A pesar de que el origen del teatro es helenístico, pues así lo demuestran algunas inscripciones grabadas en la piedra recordando a Hierón II, su apariencia actual se corresponde con las modificaciones y ampliaciones realizadas en épocas imperiales romanas, sobre todo lo que tiene que ver con la estructura de la escena. La cavea o gradas del teatro de Taormina tienen un diámetro de 109 m. construidas en ladrillo, están divididas en 9 cúneos, igual que el teatro griego de Siracusa.

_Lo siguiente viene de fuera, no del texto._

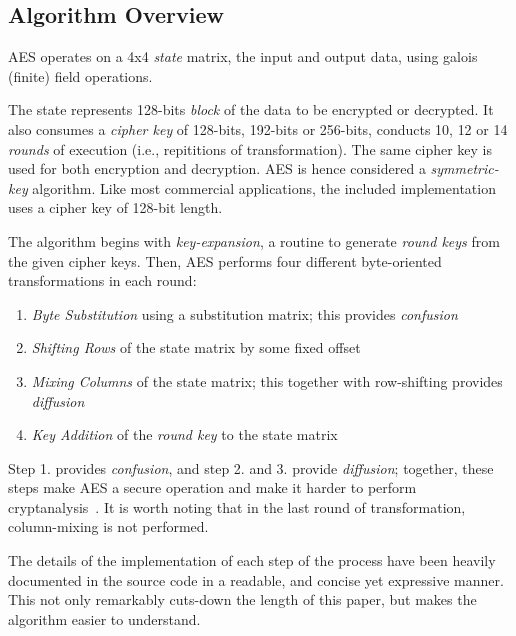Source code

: \documentclass[letterpaper,twocolumn,10pt]{article}
\begin{document}
\subsection{Algorithm Overview}
AES operates on a 4x4 \textit{state} matrix, the input and output data, using galois (finite) field operations.

The state represents 128-bits \textit{block} of the data to be encrypted or decrypted.
It also consumes a \textit{cipher key} of {128-bits}, {192-bits} or {256-bits}, conducts 10, 12 or 14 \textit{rounds} of execution (i.e., repititions of transformation).
The same cipher key is used for both encryption and decryption. AES is hence considered a \textit{symmetric-key} algorithm.
Like most commercial applications, the included implementation uses a cipher key of 128-bit length.

The algorithm begins with \textit{key-expansion}, a routine to generate \textit{round keys} from the given cipher keys.
Then, AES performs four different byte-oriented transformations in each round:
\begin{enumerate}
    \item \textit{Byte Substitution} using a substitution matrix; this provides \textit{confusion}~\cite{shanon}
    \item \textit{Shifting Rows} of the state matrix by some fixed offset
    \item \textit{Mixing Columns} of the state matrix; this together with row-shifting provides \textit{diffusion}~\cite{shanon}
    \item \textit{Key Addition} of the \textit{round key} to the state matrix
\end{enumerate}

Step 1. provides \textit{confusion}, and step 2. and 3. provide \textit{diffusion}; together, these steps make AES a secure operation and make it harder to perform cryptanalysis~\cite{shanon}.
It is worth noting that in the last round of transformation, column-mixing is not performed.

The details of the implementation of each step of the process have been heavily documented in the source code in a readable, and concise yet expressive manner. This not only remarkably cuts-down the length of this paper, but makes the algorithm easier to understand. 
\end{document}
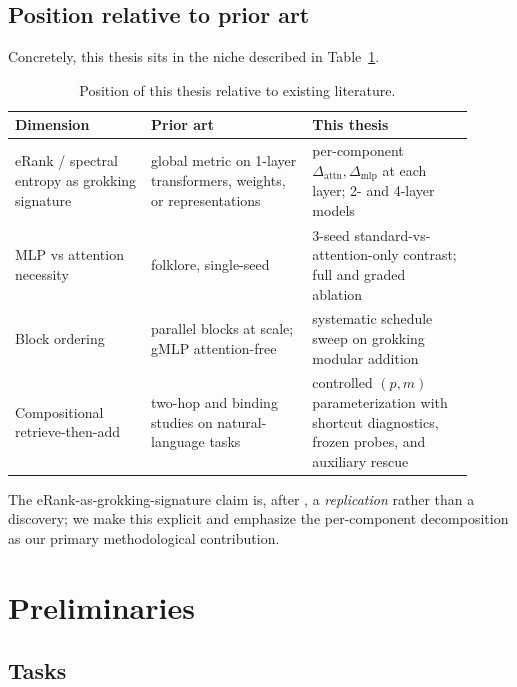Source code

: \documentclass{article}
\begin{document}
\subsection{Position relative to prior art}

Concretely, this thesis sits in the niche described in Table~\ref{tab:position}.

\begin{table}[h]
    \centering
    \caption{Position of this thesis relative to existing literature.}
    \label{tab:position}
    \small
    \begin{tabular}{p{0.27\linewidth}p{0.32\linewidth}p{0.32\linewidth}}
        \toprule
        Dimension & Prior art & This thesis \\
        \midrule
        eRank / spectral entropy as grokking signature & global metric on 1-layer transformers, weights, or representations & per-component $\Delta_{\text{attn}}, \Delta_{\text{mlp}}$ at each layer; 2- and 4-layer models \\
        \addlinespace
        MLP vs attention necessity & folklore, single-seed & 3-seed standard-vs-attention-only contrast; full and graded ablation \\
        \addlinespace
        Block ordering & parallel blocks at scale; gMLP attention-free & systematic schedule sweep on grokking modular addition \\
        \addlinespace
        Compositional retrieve-then-add & two-hop and binding studies on natural-language tasks & controlled $(p,m)$ parameterization with shortcut diagnostics, frozen probes, and auxiliary rescue \\
        \bottomrule
    \end{tabular}
\end{table}

The eRank-as-grokking-signature claim is, after \citet{anonymous2026spectral}, a \emph{replication} rather than a discovery; we make this explicit and emphasize the per-component decomposition as our primary methodological contribution.

\section{Preliminaries}
\label{sec:prelim}

\subsection{Tasks}
\end{document}
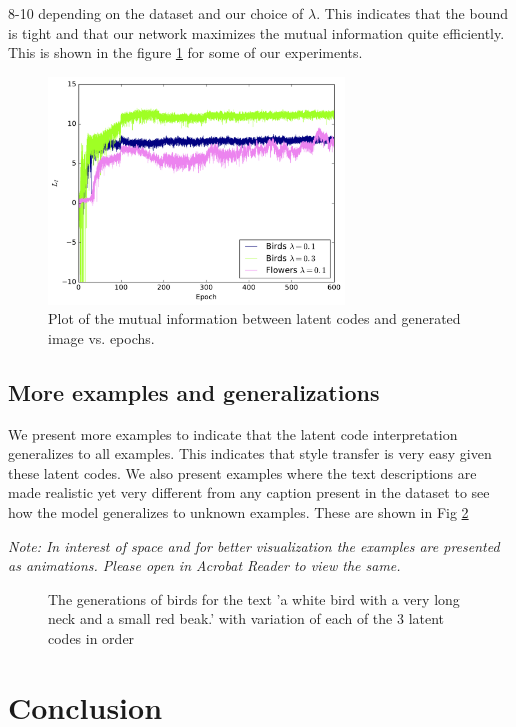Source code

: \documentclass{article}
\begin{document}
8-10 depending on the dataset and our choice of $\lambda$.
This indicates that the bound is tight and that our network maximizes the mutual
information quite efficiently. This is shown in the figure \ref{fig:miplot} for some of our
experiments.
\begin{figure}
\centering
\includegraphics[width=0.7\textwidth]{miplot}
\caption{Plot of the mutual information between latent codes and generated image vs. epochs.}
\label{fig:miplot}
\end{figure}
\subsection{More examples and generalizations}
We present more examples to indicate that the latent code interpretation
generalizes to all examples. This indicates that style transfer is very easy
given these latent codes. We also present examples where the text descriptions
are made realistic yet very different from any caption present in the dataset to
see how the model generalizes to unknown examples. These are shown in Fig
\ref{animation}

\textit{Note: In interest of space and for better visualization the examples are
presented as animations. Please open in Acrobat Reader to view the same.}
\begin{figure}
\caption{The generations of birds for the text 'a white bird with a very long
neck and a small red beak.' with variation of each of the 3 latent codes in
order}
\label{animation}
\end{figure}
\section{Conclusion}
\end{document}
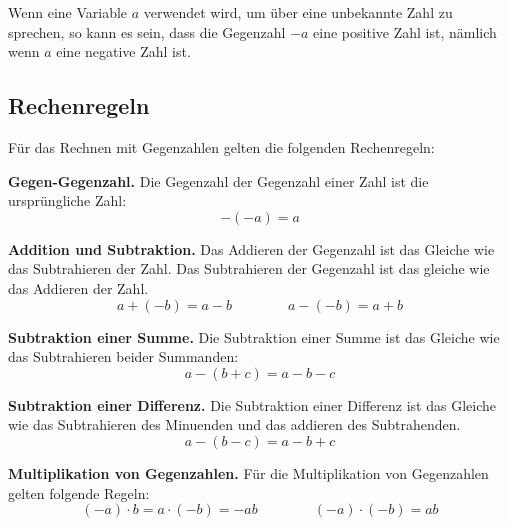 Wenn eine Variable $a$ verwendet wird, um über eine unbekannte Zahl zu sprechen, so kann es sein, dass die Gegenzahl $-a$ eine positive Zahl ist, nämlich wenn $a$ eine negative Zahl ist.

\subsection{Rechenregeln}

Für das Rechnen mit Gegenzahlen gelten die folgenden Rechenregeln:

\begin{theorem}
  \textbf{Gegen-Gegenzahl.} Die Gegenzahl der Gegenzahl einer Zahl ist die ursprüngliche Zahl:
  \[
    -(-a) = a
  \]
\end{theorem}

\begin{theorem}
  \textbf{Addition und Subtraktion.} Das Addieren der Gegenzahl ist das Gleiche wie das Subtrahieren der Zahl. Das Subtrahieren der Gegenzahl ist das gleiche wie das Addieren der Zahl.
  \[
    a+(-b) = a-b \qquad\qquad a-(-b) = a+b
  \]
\end{theorem}

\begin{theorem}
  \textbf{Subtraktion einer Summe.} Die Subtraktion einer Summe ist das Gleiche wie das Subtrahieren beider Summanden:
  \[
    a-(b+c) = a-b-c
  \]
\end{theorem}

\begin{theorem}
  \textbf{Subtraktion einer Differenz.} Die Subtraktion einer Differenz ist das Gleiche wie das Subtrahieren des Minuenden und das addieren des Subtrahenden.
  \[
    a-(b-c) = a-b+c
  \]
\end{theorem}

\begin{theorem}
  \textbf{Multiplikation von Gegenzahlen.} Für die Multiplikation von Gegenzahlen gelten folgende Regeln:
  \[
    (-a)\cdot b = a\cdot(-b) = -ab \qquad\qquad  (-a)\cdot(-b) = ab
  \]
\end{theorem}
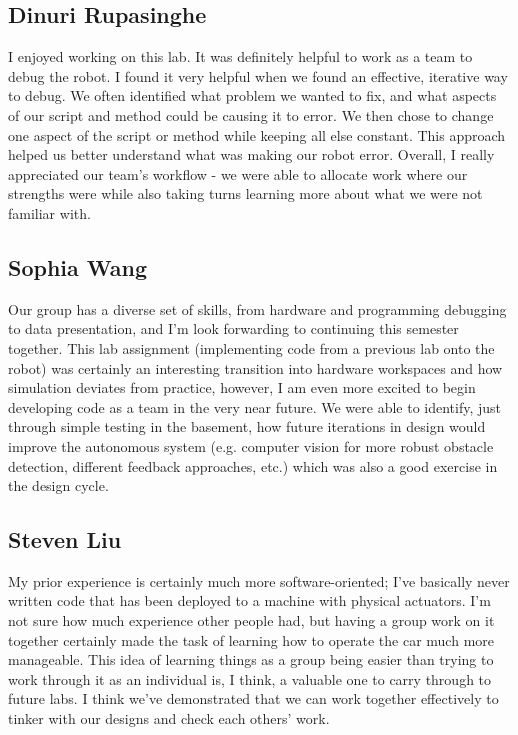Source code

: \documentclass{article}
\begin{document}
\subsection{Dinuri Rupasinghe}
I enjoyed working on this lab. It was definitely helpful to work as a team to debug the robot. I found it very helpful when we found an effective, iterative way to debug. We often identified what problem we wanted to fix, and what aspects of our script and method could be causing it to error. We then chose to change one aspect of the script or method while keeping all else constant. This approach helped us better understand what was making our robot error. Overall, I really appreciated our team's workflow - we were able to allocate work where our strengths were while also taking turns learning more about what we were not familiar with.

\subsection{Sophia Wang}
Our group has a diverse set of skills, from hardware and programming debugging to data presentation, and I'm look forwarding to continuing this semester together. This lab assignment (implementing code from a previous lab onto the robot) was certainly an interesting transition into hardware workspaces and how simulation deviates from practice, however, I am even more excited to begin developing code as a team in the very near future. We were able to identify, just through simple testing in the basement, how future iterations in design would improve the autonomous system (e.g. computer vision for more robust obstacle detection, different feedback approaches, etc.) which was also a good exercise in the design cycle.

\subsection{Steven Liu}
My prior experience is certainly much more software-oriented; I've basically never written code that has been deployed to a machine with physical actuators. I'm not sure how much experience other people had, but having a group work on it together certainly made the task of learning how to operate the car much more manageable. This idea of learning things as a group being easier than trying to work through it as an individual is, I think, a valuable one to carry through to future labs. I think we've demonstrated that we can work together effectively to tinker with our designs and check each others' work.
\end{document}
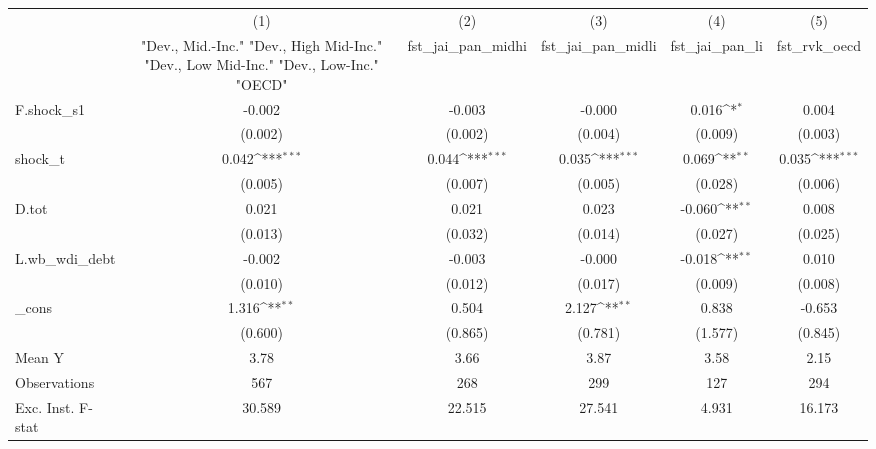{
\def\sym#1{\ifmmode^{#1}\else\(^{#1}\)\fi}
\begin{tabular}{l*{5}{c}}
\toprule
            &\multicolumn{1}{c}{(1)}&\multicolumn{1}{c}{(2)}&\multicolumn{1}{c}{(3)}&\multicolumn{1}{c}{(4)}&\multicolumn{1}{c}{(5)}\\
            &\multicolumn{1}{c}{ "Dev., Mid.-Inc." "Dev., High Mid-Inc." "Dev., Low Mid-Inc." "Dev., Low-Inc." "OECD" }&\multicolumn{1}{c}{fst\_jai\_pan\_midhi}&\multicolumn{1}{c}{fst\_jai\_pan\_midli}&\multicolumn{1}{c}{fst\_jai\_pan\_li}&\multicolumn{1}{c}{fst\_rvk\_oecd}\\
\midrule
F.shock\_s1  &      -0.002         &      -0.003         &      -0.000         &       0.016\sym{*}  &       0.004         \\
            &     (0.002)         &     (0.002)         &     (0.004)         &     (0.009)         &     (0.003)         \\
\addlinespace
shock\_t     &       0.042\sym{***}&       0.044\sym{***}&       0.035\sym{***}&       0.069\sym{**} &       0.035\sym{***}\\
            &     (0.005)         &     (0.007)         &     (0.005)         &     (0.028)         &     (0.006)         \\
\addlinespace
D.tot       &       0.021         &       0.021         &       0.023         &      -0.060\sym{**} &       0.008         \\
            &     (0.013)         &     (0.032)         &     (0.014)         &     (0.027)         &     (0.025)         \\
\addlinespace
L.wb\_wdi\_debt&      -0.002         &      -0.003         &      -0.000         &      -0.018\sym{**} &       0.010         \\
            &     (0.010)         &     (0.012)         &     (0.017)         &     (0.009)         &     (0.008)         \\
\addlinespace
\_cons      &       1.316\sym{**} &       0.504         &       2.127\sym{**} &       0.838         &      -0.653         \\
            &     (0.600)         &     (0.865)         &     (0.781)         &     (1.577)         &     (0.845)         \\
\midrule
Mean Y      &        3.78         &        3.66         &        3.87         &        3.58         &        2.15         \\
Observations&         567         &         268         &         299         &         127         &         294         \\
Exc. Inst. F-stat&      30.589         &      22.515         &      27.541         &       4.931         &      16.173         \\
\bottomrule
\end{tabular}
}
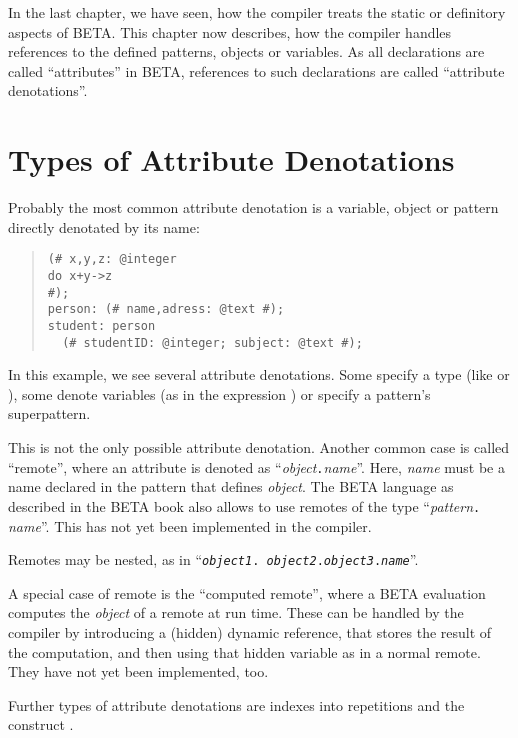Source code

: In the last chapter, we have seen, how the compiler treats the
static or definitory aspects of BETA.  This chapter now
describes, how the compiler handles references to the defined
patterns, objects or variables.  As all declarations are
called ``attributes'' in BETA, references to such declarations
are called ``attribute denotations''.

\section{Types of Attribute Denotations}
Probably the most common attribute denotation is a variable,
object or pattern directly denotated by its name:
\begin{quote}\begin{verbatim}(# x,y,z: @integer
do x+y->z
#);
person: (# name,adress: @text #);
student: person
  (# studentID: @integer; subject: @text #);
\end{verbatim}\end{quote}
In this example, we see several attribute denotations.  Some
specify a type (like  or ), some denote
variables (as in the expression ) or specify a
pattern's superpattern.

This is not the only possible attribute denotation.  Another
common case is called ``remote'', where an attribute is denoted
as ``{\it object\/}{\tt .}{\it name\/}''.  Here, {\it name\/}
must be a name declared in the pattern that defines {\it
object\/}.  The BETA language as described in the BETA book also
allows to use remotes of the type ``{\it pattern\/}{\tt .}{\it
name\/}''.  This has not yet been implemented in the compiler.

Remotes may be nested, as in ``{\tt {\it object1\/}.{\it
object2\/}.{\it object3\/}.{\it name\/}}''.

A special case of remote is the ``computed remote'', where a BETA
evaluation computes the {\it object\/} of a remote at run time.
These can be handled by the compiler by introducing a (hidden)
dynamic reference, that stores the result of the computation, and
then using that hidden variable as in a normal remote.  They have
not yet been implemented, too.

Further types of attribute denotations are indexes into
repetitions and the construct .
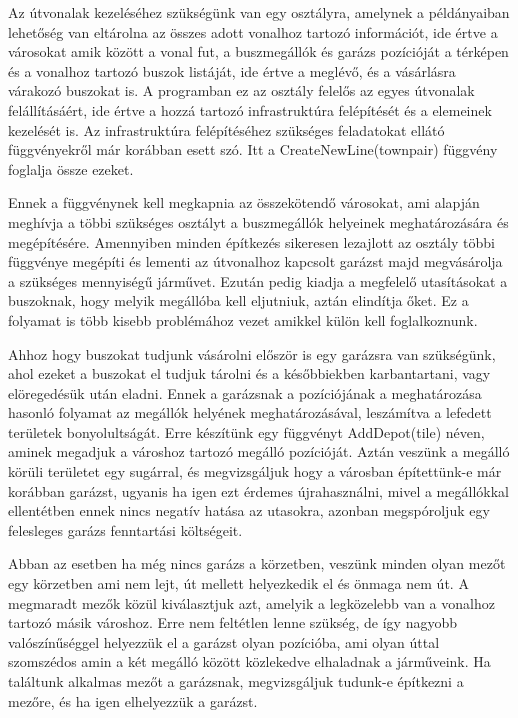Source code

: Az útvonalak kezeléséhez szükségünk van egy osztályra, amelynek a példányaiban lehetőség van eltárolna az összes adott vonalhoz tartozó információt, ide értve a városokat amik között a vonal fut, a buszmegállók és garázs pozícióját a térképen és a vonalhoz tartozó buszok listáját, ide értve a meglévő, és a vásárlásra várakozó buszokat is. A programban ez az osztály felelős az egyes útvonalak felállításáért, ide értve a hozzá tartozó infrastruktúra felépítését és a elemeinek kezelését is. Az infrastruktúra felépítéséhez szükséges feladatokat ellátó függvényekről már korábban esett szó. Itt a CreateNewLine(townpair) függvény foglalja össze ezeket.

Ennek a függvénynek kell megkapnia az összekötendő városokat, ami alapján meghívja a többi szükséges osztályt a buszmegállók helyeinek meghatározására és megépítésére. Amennyiben minden építkezés sikeresen lezajlott az osztály többi függvénye megépíti és lementi az útvonalhoz kapcsolt garázst majd megvásárolja a szükséges mennyiségű járművet. Ezután pedig kiadja a megfelelő utasításokat a buszoknak, hogy melyik megállóba kell eljutniuk, aztán elindítja őket. Ez a folyamat is több kisebb problémához vezet amikkel külön kell foglalkoznunk.

Ahhoz hogy buszokat tudjunk vásárolni először is egy garázsra van szükségünk, ahol ezeket a buszokat el tudjuk tárolni és a későbbiekben karbantartani, vagy elöregedésük után eladni. Ennek a garázsnak a pozíciójának a meghatározása hasonló folyamat az megállók helyének meghatározásával, leszámítva a lefedett területek bonyolultságát. Erre készítünk egy függvényt AddDepot(tile) néven, aminek megadjuk a városhoz tartozó megálló pozícióját. Aztán veszünk a megálló körüli területet egy sugárral, és megvizsgáljuk hogy a városban építettünk-e már korábban garázst, ugyanis ha igen ezt érdemes újrahasználni, mivel a megállókkal ellentétben ennek nincs negatív hatása az utasokra, azonban megspóroljuk egy felesleges garázs fenntartási költségeit.

Abban az esetben ha még nincs garázs a körzetben, veszünk minden olyan mezőt egy körzetben ami nem lejt, út mellett helyezkedik el és önmaga nem út. A megmaradt mezők közül kiválasztjuk azt, amelyik a legközelebb van a vonalhoz tartozó másik városhoz. Erre nem feltétlen lenne szükség, de így nagyobb valószínűséggel helyezzük el a garázst olyan pozícióba, ami olyan úttal szomszédos amin a két megálló között közlekedve elhaladnak a járműveink. Ha találtunk alkalmas mezőt a garázsnak, megvizsgáljuk tudunk-e építkezni a mezőre, és ha igen elhelyezzük a garázst.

La orquesta semicircular está ligeramente más baja que el escenario con dos salidas laterales para el coro, sobre estas se aposentaba el escenario con dos pisos, con tres salidas para actores en el primero y decorados con columnatas y un pórtico superior. Las paredes del fondo conservan nichos cuya decoración consistía en esculturas, así como columnas de mármol.

Teatro de Taormina

  Detrás de la escena se presienten los bastidores desde donde los actores accedian a la escena. Se sabe que en transformaciones posteriores en edad romana fue reconvertido en anfiteatro, arena para la organización de espectáculos de gladiadores pues se encuentran aún las estructuras del muro de protección de las gradas para la seguridad de los asistentes, así como la eliminación del desnivel entre la orquesta y el escenario.

Durante la década de los 90 el teatro fue restaurado y en actualidad se ofrecen conciertos estivales de música clásica, festivales y representaciones teatrales clásicas que demuestran la espectacular acústica.